== Segment start ==
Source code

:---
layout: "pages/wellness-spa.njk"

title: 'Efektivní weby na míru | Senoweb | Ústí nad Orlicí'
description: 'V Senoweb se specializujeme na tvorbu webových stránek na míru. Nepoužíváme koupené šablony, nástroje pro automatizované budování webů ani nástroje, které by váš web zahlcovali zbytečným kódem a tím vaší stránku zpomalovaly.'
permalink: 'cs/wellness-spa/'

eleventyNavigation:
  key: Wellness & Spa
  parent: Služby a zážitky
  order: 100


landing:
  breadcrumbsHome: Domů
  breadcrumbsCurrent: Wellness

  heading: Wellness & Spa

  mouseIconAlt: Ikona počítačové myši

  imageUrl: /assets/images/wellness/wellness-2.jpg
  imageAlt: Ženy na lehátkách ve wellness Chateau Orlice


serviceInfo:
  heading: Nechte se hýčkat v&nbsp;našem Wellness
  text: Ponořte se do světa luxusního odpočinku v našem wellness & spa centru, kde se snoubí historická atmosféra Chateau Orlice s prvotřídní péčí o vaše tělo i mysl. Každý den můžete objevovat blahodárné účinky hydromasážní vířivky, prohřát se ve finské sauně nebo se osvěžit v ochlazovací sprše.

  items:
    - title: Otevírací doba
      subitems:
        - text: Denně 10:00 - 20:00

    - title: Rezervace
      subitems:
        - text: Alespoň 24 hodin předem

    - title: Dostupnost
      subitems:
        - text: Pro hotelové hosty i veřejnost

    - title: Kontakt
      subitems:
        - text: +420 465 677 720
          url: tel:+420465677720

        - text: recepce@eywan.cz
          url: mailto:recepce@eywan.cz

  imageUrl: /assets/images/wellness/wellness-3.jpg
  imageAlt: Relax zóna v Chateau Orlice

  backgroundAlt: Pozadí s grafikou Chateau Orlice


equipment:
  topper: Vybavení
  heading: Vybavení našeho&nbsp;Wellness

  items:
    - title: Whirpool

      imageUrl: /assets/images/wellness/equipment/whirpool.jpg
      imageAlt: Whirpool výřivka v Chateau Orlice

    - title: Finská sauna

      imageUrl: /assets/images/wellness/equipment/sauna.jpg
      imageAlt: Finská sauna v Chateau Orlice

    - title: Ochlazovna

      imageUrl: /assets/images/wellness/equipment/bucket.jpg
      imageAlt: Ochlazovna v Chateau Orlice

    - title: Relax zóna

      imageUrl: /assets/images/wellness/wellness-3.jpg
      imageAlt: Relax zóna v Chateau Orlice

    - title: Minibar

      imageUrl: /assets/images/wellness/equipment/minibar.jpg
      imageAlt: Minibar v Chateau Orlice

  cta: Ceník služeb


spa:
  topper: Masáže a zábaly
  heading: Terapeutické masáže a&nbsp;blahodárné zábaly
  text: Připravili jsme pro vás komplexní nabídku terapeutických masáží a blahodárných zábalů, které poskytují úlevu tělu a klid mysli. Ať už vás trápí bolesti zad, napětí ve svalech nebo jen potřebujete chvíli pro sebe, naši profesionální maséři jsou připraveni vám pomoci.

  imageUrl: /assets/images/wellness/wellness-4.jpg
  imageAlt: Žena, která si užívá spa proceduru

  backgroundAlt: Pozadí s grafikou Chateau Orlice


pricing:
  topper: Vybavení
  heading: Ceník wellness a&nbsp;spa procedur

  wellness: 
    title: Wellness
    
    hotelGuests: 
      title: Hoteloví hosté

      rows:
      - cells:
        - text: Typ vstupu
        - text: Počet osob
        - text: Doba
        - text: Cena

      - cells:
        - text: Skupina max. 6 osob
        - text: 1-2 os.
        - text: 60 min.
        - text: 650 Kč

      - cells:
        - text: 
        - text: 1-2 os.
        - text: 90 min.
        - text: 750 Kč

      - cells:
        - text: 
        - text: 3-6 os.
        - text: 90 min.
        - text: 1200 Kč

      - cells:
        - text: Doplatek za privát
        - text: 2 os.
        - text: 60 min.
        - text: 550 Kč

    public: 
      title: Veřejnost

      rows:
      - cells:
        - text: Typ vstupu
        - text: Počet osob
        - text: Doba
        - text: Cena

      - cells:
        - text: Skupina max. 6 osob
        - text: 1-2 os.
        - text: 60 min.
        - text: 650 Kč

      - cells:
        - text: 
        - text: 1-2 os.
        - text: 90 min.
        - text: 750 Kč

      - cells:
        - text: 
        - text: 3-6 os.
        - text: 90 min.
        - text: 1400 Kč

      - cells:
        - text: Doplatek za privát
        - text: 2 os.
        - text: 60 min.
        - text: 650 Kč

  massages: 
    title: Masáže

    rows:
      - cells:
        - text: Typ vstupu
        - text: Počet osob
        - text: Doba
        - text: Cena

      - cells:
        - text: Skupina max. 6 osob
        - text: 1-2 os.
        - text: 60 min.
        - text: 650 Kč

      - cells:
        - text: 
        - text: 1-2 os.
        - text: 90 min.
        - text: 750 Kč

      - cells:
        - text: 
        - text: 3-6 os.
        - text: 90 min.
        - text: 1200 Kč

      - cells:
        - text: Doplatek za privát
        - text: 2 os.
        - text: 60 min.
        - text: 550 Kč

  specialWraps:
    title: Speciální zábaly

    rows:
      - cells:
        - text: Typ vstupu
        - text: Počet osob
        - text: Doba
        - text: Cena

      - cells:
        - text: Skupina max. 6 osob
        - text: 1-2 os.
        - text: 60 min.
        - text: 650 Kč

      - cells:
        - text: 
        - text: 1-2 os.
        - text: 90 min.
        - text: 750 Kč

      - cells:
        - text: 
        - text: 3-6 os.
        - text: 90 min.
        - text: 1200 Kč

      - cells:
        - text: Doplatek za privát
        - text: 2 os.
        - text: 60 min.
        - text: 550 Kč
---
== Segment end ==
Problem: The whole listing should be transcribed word for word.

Reply to the task:
Source code

:---
layout: "pages/wellness-spa.njk"

title: 'Efektivní weby na míru | Senoweb | Ústí nad Orlicí'
description: 'V Senoweb se specializujeme na tvorbu webových stránek na míru. Nepoužíváme koupené šablony, nástroje pro automatizované budování webů ani nástroje, které by váš web zahlcovali zbytečným kódem a tím vaší stránku zpomalovaly.'
permalink: 'cs/wellness-spa/'

eleventyNavigation:
  key: Wellness & Spa
  parent: Služby a zážitky
  order: 100


landing:
  breadcrumbsHome: Domů
  breadcrumbsCurrent: Wellness

  heading: Wellness & Spa

  mouseIconAlt: Ikona počítačové myši

  imageUrl: /assets/images/wellness/wellness-2.jpg
  imageAlt: Ženy na lehátkách ve wellness Chateau Orlice


serviceInfo:
  heading: Nechte se hýčkat v&nbsp;našem Wellness
  text: Ponořte se do světa luxusního odpočinku v našem wellness & spa centru, kde se snoubí historická atmosféra Chateau Orlice s prvotřídní péčí o vaše tělo i mysl. Každý den můžete objevovat blahodárné účinky hydromasážní vířivky, prohřát se ve finské sauně nebo se osvěžit v ochlazovací sprše.

  items:
    - title: Otevírací doba
      subitems:
        - text: Denně 10:00 - 20:00

    - title: Rezervace
      subitems:
        - text: Alespoň 24 hodin předem

    - title: Dostupnost
      subitems:
        - text: Pro hotelové hosty i veřejnost

    - title: Kontakt
      subitems:
        - text: +420 465 677 720
          url: tel:+420465677720

        - text: recepce@eywan.cz
          url: mailto:recepce@eywan.cz

  imageUrl: /assets/images/wellness/wellness-3.jpg
  imageAlt: Relax zóna v Chateau Orlice

  backgroundAlt: Pozadí s grafikou Chateau Orlice


equipment:
  topper: Vybavení
  heading: Vybavení našeho&nbsp;Wellness

  items:
    - title: Whirpool

      imageUrl: /assets/images/wellness/equipment/whirpool.jpg
      imageAlt: Whirpool výřivka v Chateau Orlice

    - title: Finská sauna

      imageUrl: /assets/images/wellness/equipment/sauna.jpg
      imageAlt: Finská sauna v Chateau Orlice

    - title: Ochlazovna

      imageUrl: /assets/images/wellness/equipment/bucket.jpg
      imageAlt: Ochlazovna v Chateau Orlice

    - title: Relax zóna

      imageUrl: /assets/images/wellness/wellness-3.jpg
      imageAlt: Relax zóna v Chateau Orlice

    - title: Minibar

      imageUrl: /assets/images/wellness/equipment/minibar.jpg
      imageAlt: Minibar v Chateau Orlice

  cta: Ceník služeb


spa:
  topper: Masáže a zábaly
  heading: Terapeutické masáže a&nbsp;blahodárné zábaly
  text: Připravili jsme pro vás komplexní nabídku terapeutických masáží a blahodárných zábalů, které poskytují úlevu tělu a klid mysli. Ať už vás trápí bolesti zad, napětí ve svalech nebo jen potřebujete chvíli pro sebe, naši profesionální maséři jsou připraveni vám pomoci.

  imageUrl: /assets/images/wellness/wellness-4.jpg
  imageAlt: Žena, která si užívá spa proceduru

  backgroundAlt: Pozadí s grafikou Chateau Orlice


pricing:
  topper: Vybavení
  heading: Ceník wellness a&nbsp;spa procedur

  wellness: 
    title: Wellness
    
    hotelGuests: 
      title: Hoteloví hosté

      rows:
      - cells:
        - text: Typ vstupu
        - text: Počet osob
        - text: Doba
        - text: Cena

      - cells:
        - text: Skupina max. 6 osob
        - text: 1-2 os.
        - text: 60 min.
        - text: 650 Kč

      - cells:
        - text: 
        - text: 1-2 os.
        - text: 90 min.
        - text: 750 Kč

      - cells:
        - text: 
        - text: 3-6 os.
        - text: 90 min.
        - text: 1200 Kč

      - cells:
        - text: Doplatek za privát
        - text: 2 os.
        - text: 60 min.
        - text: 550 Kč

    public: 
      title: Veřejnost

      rows:
      - cells:
        - text: Typ vstupu
        - text: Počet osob
        - text: Doba
        - text: Cena

      - cells:
        - text: Skupina max. 6 osob
        - text: 1-2 os.
        - text: 60 min.
        - text: 650 Kč

      - cells:
        - text: 
        - text: 1-2 os.
        - text: 90 min.
        - text: 750 Kč

      - cells:
        - text: 
        - text: 3-6 os.
        - text: 90 min.
        - text: 1400 Kč

      - cells:
        - text: Doplatek za privát
        - text: 2 os.
        - text: 60 min.
        - text: 650 Kč

  massages: 
    title: Masáže

    rows:
      - cells:
        - text: Typ vstupu
        - text: Počet osob
        - text: Doba
        - text: Cena

      - cells:
        - text: Skupina max. 6 osob
        - text: 1-2 os.
        - text: 60 min.
        - text: 650 Kč

      - cells:
        - text: 
        - text: 1-2 os.
        - text: 90 min.
        - text: 750 Kč

      - cells:
        - text: 
        - text: 3-6 os.
        - text: 90 min.
        - text: 1200 Kč

      - cells:
        - text: Doplatek za privát
        - text: 2 os.
        - text: 60 min.
        - text: 550 Kč

  specialWraps:
    title: Speciální zábaly

    rows:
      - cells:
        - text: Typ vstupu
        - text: Počet osob
        - text: Doba
        - text: Cena

      - cells:
        - text: Skupina max. 6 osob
        - text: 1-2 os.
        - text: 60 min.
        - text: 650 Kč

      - cells:
        - text: 
        - text: 1-2 os.
        - text: 90 min.
        - text: 750 Kč

      - cells:
        - text: 
        - text: 3-6 os.
        - text: 90 min.
        - text: 1200 Kč

      - cells:
        - text: Doplatek za privát
        - text: 2 os.
        - text: 60 min.
        - text: 550 Kč
---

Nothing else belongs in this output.